We recognize the irony of the situation here, where the party that may be abusing the Board’s class exemption process ultimately gets what it wants. But it does so here at the expense of its own credibility and the credibility of those who made filings and statements on its behalf. Ultimately, the means by which we protect the integrity of our class exemption process is by revoking the exemption for the reasons set forth above.
This decision will not significantly affect either the quality of the human environment or the conservation of energy resources.
It is ordered:
1. The exemption is revoked, for the reasons discussed in this decision, and this proceeding is discontinued.
2. This decision is effective on its service date.
By the Board, Chairman Elliott, Vice Chairman Mulvey, and Commissioner Nottingham.
 Of the 31 individual spurs, the longest spur is 0.41 miles, while a third of the spurs are less than 300 feet long. The rail line previously authorized to serve the spurs was owned by Canadian Pacific Railway Company and operated by Wisconsin & Southern Railroad Co. The spurs have not been used in rail service since March 2006.
 RACM’s purposes, under Wis.
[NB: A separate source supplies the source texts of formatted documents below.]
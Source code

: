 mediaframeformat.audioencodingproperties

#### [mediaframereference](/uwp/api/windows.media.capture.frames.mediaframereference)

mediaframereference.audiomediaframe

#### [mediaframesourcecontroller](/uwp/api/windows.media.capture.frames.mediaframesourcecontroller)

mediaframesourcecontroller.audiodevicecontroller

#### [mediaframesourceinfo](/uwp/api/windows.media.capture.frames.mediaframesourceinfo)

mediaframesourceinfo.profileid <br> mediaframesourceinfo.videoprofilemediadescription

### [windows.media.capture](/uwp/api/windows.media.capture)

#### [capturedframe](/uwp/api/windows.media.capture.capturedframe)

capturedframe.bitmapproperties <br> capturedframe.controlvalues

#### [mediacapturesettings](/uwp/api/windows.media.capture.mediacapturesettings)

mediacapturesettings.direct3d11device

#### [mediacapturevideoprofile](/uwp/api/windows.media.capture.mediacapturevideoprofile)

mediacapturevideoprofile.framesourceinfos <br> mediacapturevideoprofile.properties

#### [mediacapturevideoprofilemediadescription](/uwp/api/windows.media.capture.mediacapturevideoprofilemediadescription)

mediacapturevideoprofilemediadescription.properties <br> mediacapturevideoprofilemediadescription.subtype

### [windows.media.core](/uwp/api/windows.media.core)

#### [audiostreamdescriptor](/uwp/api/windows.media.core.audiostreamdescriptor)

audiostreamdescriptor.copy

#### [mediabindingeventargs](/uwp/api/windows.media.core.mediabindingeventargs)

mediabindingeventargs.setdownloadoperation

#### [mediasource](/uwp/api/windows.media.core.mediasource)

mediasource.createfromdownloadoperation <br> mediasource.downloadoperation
Stat. § 66.1333(3)(a), include “blight elimination, slum clearance, and urban renewal programs and projects” in the Project Area, where, according to RACM, the most recent census data showed neighborhood unemployment of 19% and housing vacancies of 15%.
 Material reclamation facilities, indoor or outdoor salvage operations, and truck-freight terminals are not permitted uses, and recycling-collection facilities and mixed-waste processing facilities are conditional uses, which require RACM’s approval before they may be permitted.
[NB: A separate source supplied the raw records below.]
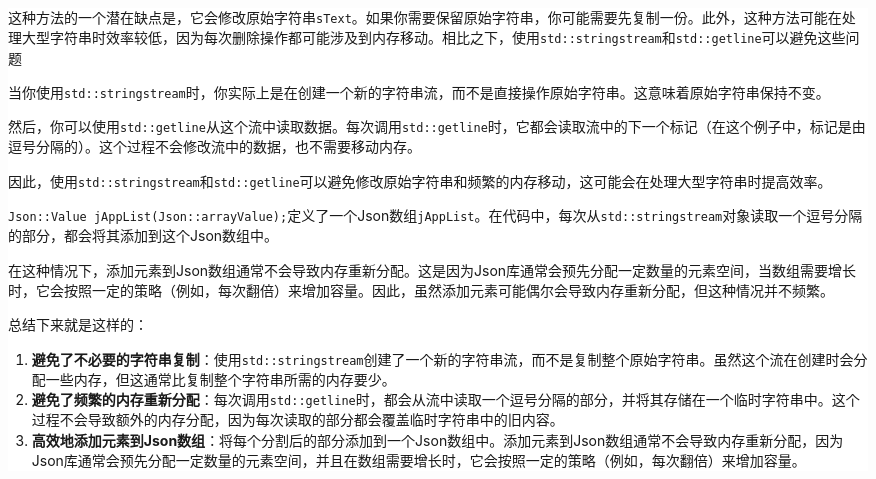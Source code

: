 这种方法的一个潜在缺点是，它会修改原始字符串`sText`。如果你需要保留原始字符串，你可能需要先复制一份。此外，这种方法可能在处理大型字符串时效率较低，因为每次删除操作都可能涉及到内存移动。相比之下，使用`std::stringstream`和`std::getline`可以避免这些问题

当你使用`std::stringstream`时，你实际上是在创建一个新的字符串流，而不是直接操作原始字符串。这意味着原始字符串保持不变。

然后，你可以使用`std::getline`从这个流中读取数据。每次调用`std::getline`时，它都会读取流中的下一个标记（在这个例子中，标记是由逗号分隔的）。这个过程不会修改流中的数据，也不需要移动内存。

因此，使用`std::stringstream`和`std::getline`可以避免修改原始字符串和频繁的内存移动，这可能会在处理大型字符串时提高效率。

`Json::Value jAppList(Json::arrayValue);`定义了一个Json数组`jAppList`。在代码中，每次从`std::stringstream`对象读取一个逗号分隔的部分，都会将其添加到这个Json数组中。

在这种情况下，添加元素到Json数组通常不会导致内存重新分配。这是因为Json库通常会预先分配一定数量的元素空间，当数组需要增长时，它会按照一定的策略（例如，每次翻倍）来增加容量。因此，虽然添加元素可能偶尔会导致内存重新分配，但这种情况并不频繁。

总结下来就是这样的：

1. **避免了不必要的字符串复制**：使用`std::stringstream`创建了一个新的字符串流，而不是复制整个原始字符串。虽然这个流在创建时会分配一些内存，但这通常比复制整个字符串所需的内存要少。
2. **避免了频繁的内存重新分配**：每次调用`std::getline`时，都会从流中读取一个逗号分隔的部分，并将其存储在一个临时字符串中。这个过程不会导致额外的内存分配，因为每次读取的部分都会覆盖临时字符串中的旧内容。
3. **高效地添加元素到Json数组**：将每个分割后的部分添加到一个Json数组中。添加元素到Json数组通常不会导致内存重新分配，因为Json库通常会预先分配一定数量的元素空间，并且在数组需要增长时，它会按照一定的策略（例如，每次翻倍）来增加容量。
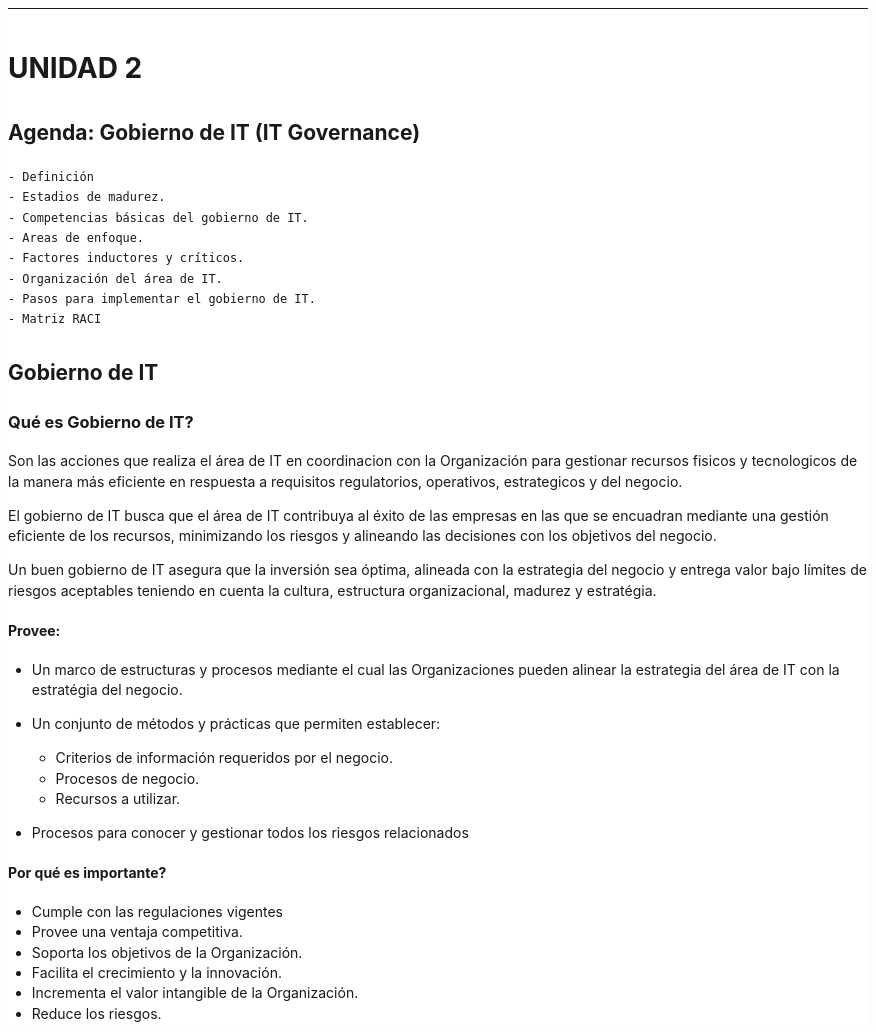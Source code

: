 

---
# UNIDAD 2

## Agenda: Gobierno de IT (IT Governance)

```
- Definición
- Estadios de madurez.
- Competencias básicas del gobierno de IT.
- Areas de enfoque.
- Factores inductores y críticos.
- Organización del área de IT.
- Pasos para implementar el gobierno de IT.
- Matriz RACI
```


## Gobierno de IT

### Qué es Gobierno de IT?

Son las acciones que realiza el área de IT en coordinacion con la Organización para gestionar recursos fisicos y tecnologicos de la manera más eficiente en respuesta a requisitos regulatorios, operativos, estrategicos y del negocio.

El gobierno de IT busca que el área de IT contribuya al éxito de las empresas en las que se encuadran mediante una gestión eficiente de los recursos, minimizando los riesgos y alineando las decisiones con los objetivos del negocio.

Un buen gobierno de IT asegura que la inversión sea óptima, alineada con la estrategia del negocio y entrega valor bajo límites de riesgos aceptables teniendo en cuenta la cultura, estructura organizacional, madurez y estratégia.

#### Provee: 

- Un marco de estructuras y procesos mediante el cual las Organizaciones pueden alinear la estrategia del área de IT con la estratégia del negocio.

- Un conjunto de métodos y prácticas que permiten establecer:
	- Criterios de información requeridos por el negocio.
	- Procesos de negocio.
	- Recursos a utilizar.
- Procesos para conocer y gestionar todos los riesgos relacionados 

#### Por qué es importante?

- Cumple con las regulaciones vigentes
- Provee una ventaja competitiva.
- Soporta los objetivos de la Organización.
- Facilita el crecimiento y la innovación.
- Incrementa el valor intangible de la Organización.
- Reduce los riesgos.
 MITC’s affiliates include: Midwest Rail & Dismantling, which is a heavy construction wrecking and demolition contractor; West Milwaukee Recycling, which runs a metal recycling facility and scraps railroad items; and Knapp Railroad Builders (Knapp), which is a heavy construction company that constructs and maintains rail infrastructure and refurbishes rail cars.
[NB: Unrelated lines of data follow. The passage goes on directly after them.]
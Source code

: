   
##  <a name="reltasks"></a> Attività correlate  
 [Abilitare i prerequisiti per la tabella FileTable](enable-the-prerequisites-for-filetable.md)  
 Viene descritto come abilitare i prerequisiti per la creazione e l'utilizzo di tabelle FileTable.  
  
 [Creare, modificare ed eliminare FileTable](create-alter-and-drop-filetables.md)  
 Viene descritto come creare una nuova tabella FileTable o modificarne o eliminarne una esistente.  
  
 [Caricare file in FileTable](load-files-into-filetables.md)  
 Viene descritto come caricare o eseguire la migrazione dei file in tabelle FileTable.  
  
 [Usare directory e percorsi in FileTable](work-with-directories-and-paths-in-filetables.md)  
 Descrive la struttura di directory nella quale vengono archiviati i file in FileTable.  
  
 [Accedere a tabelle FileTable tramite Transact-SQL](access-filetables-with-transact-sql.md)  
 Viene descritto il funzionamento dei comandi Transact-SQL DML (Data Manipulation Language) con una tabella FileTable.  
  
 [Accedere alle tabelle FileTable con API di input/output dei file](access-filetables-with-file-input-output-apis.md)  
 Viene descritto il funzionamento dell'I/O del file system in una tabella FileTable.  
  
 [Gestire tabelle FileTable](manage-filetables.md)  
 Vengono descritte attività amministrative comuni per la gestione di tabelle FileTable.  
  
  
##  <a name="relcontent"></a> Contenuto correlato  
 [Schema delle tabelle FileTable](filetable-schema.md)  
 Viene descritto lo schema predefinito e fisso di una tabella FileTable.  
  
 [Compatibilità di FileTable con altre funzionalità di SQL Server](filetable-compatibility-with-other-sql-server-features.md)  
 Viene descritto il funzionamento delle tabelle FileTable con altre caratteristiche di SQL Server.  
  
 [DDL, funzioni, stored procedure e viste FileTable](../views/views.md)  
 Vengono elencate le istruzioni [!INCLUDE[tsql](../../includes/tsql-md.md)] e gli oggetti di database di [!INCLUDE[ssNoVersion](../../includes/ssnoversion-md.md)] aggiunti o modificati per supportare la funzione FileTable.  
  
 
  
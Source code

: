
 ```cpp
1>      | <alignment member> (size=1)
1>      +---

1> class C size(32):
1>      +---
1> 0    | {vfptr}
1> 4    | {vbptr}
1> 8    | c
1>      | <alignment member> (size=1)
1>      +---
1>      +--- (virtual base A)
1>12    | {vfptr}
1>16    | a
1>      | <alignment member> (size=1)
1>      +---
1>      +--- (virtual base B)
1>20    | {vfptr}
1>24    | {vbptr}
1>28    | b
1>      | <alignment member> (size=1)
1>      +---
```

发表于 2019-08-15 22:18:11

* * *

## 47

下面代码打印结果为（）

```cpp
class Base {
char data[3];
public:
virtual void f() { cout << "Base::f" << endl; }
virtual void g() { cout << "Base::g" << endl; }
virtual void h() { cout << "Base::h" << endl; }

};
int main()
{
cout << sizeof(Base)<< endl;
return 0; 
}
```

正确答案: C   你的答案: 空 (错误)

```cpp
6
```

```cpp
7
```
 See Verified Statement of Benjamin Timm dated Sept. 16, 2008 (Timm V.S.), at 6-7.
 See Verified Statement of Rocky Marcoux dated Sept. 16, 2008, at 2-3.
 On October 16, 2008, RACM filed a petition for leave to reply to MITC’s reply to its initial petition to revoke. On March 10, 2010, RACM, as owner of the Property, filed a petition for expedited consideration of the Joint Petition. As we are issuing a decision revoking the exemption, these petitions are either immaterial or moot.
 See Bjodstrup V.S. at 1-2.
 See also Riverview Trenton R.R.—Acquis. & Operation Exemption—Crown Enter. FD 33980 (STB served Feb. 15, 2002) (revoking a class exemption, finding that the transaction attracted substantial controversy and opposition, and concluding that the substantial factual and legal issues presented required additional scrutiny and development of a more complete record).